Start of Supplied entries
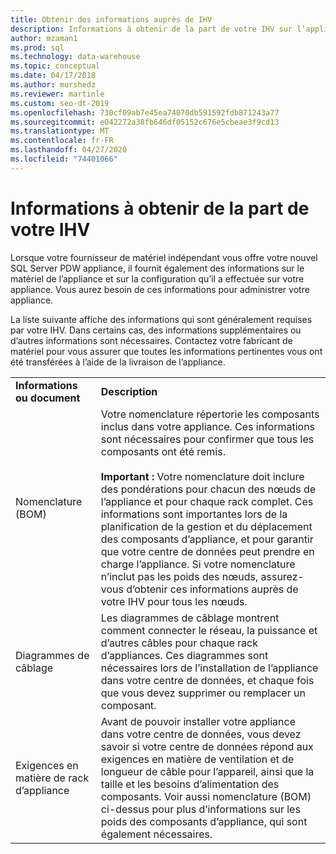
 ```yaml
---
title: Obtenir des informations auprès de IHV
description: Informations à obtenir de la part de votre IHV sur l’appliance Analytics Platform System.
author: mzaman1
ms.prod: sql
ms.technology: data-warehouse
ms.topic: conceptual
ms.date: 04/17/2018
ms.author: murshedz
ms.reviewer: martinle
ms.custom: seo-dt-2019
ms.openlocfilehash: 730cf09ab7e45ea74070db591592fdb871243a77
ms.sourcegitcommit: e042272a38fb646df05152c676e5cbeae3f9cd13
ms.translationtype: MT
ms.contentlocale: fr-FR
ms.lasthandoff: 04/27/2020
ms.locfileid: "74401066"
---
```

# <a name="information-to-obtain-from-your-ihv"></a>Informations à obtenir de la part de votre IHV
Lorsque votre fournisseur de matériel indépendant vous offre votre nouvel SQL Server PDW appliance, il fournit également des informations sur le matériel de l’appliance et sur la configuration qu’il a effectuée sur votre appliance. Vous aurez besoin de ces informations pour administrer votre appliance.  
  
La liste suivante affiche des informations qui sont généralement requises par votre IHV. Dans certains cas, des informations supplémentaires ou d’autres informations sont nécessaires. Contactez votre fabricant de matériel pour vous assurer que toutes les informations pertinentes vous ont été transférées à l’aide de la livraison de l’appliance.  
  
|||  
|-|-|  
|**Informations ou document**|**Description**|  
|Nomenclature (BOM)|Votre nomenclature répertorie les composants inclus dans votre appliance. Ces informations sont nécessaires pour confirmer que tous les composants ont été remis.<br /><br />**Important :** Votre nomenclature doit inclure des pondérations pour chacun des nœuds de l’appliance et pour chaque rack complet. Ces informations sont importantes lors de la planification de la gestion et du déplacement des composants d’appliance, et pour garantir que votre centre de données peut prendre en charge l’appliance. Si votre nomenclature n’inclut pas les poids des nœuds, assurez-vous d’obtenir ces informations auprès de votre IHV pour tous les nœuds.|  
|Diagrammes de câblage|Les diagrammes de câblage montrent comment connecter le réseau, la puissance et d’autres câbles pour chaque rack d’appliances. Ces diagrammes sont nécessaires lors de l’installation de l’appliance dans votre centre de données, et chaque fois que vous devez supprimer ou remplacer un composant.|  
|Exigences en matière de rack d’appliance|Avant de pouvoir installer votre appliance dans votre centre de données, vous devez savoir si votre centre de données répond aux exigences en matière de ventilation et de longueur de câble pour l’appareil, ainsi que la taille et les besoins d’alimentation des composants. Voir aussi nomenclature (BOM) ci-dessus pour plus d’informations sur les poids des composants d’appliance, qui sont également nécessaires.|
End of Supplied entries
> **Your goal**:
Could the lines from the first entry through the line that contains "Lorsque votre fournisseur" be copied exactly, with all pictures left out?

> **Response for this exercise**:
 ```yaml
---
title: Obtenir des informations auprès de IHV
description: Informations à obtenir de la part de votre IHV sur l’appliance Analytics Platform System.
author: mzaman1
ms.prod: sql
ms.technology: data-warehouse
ms.topic: conceptual
ms.date: 04/17/2018
ms.author: murshedz
ms.reviewer: martinle
ms.custom: seo-dt-2019
ms.openlocfilehash: 730cf09ab7e45ea74070db591592fdb871243a77
ms.sourcegitcommit: e042272a38fb646df05152c676e5cbeae3f9cd13
ms.translationtype: MT
ms.contentlocale: fr-FR
ms.lasthandoff: 04/27/2020
ms.locfileid: "74401066"
---
```

# <a name="information-to-obtain-from-your-ihv"></a>Informations à obtenir de la part de votre IHV
Lorsque votre fournisseur de matériel indépendant vous offre votre nouvel SQL Server PDW appliance, il fournit également des informations sur le matériel de l’appliance et sur la configuration qu’il a effectuée sur votre appliance. Vous aurez besoin de ces informations pour administrer votre appliance.  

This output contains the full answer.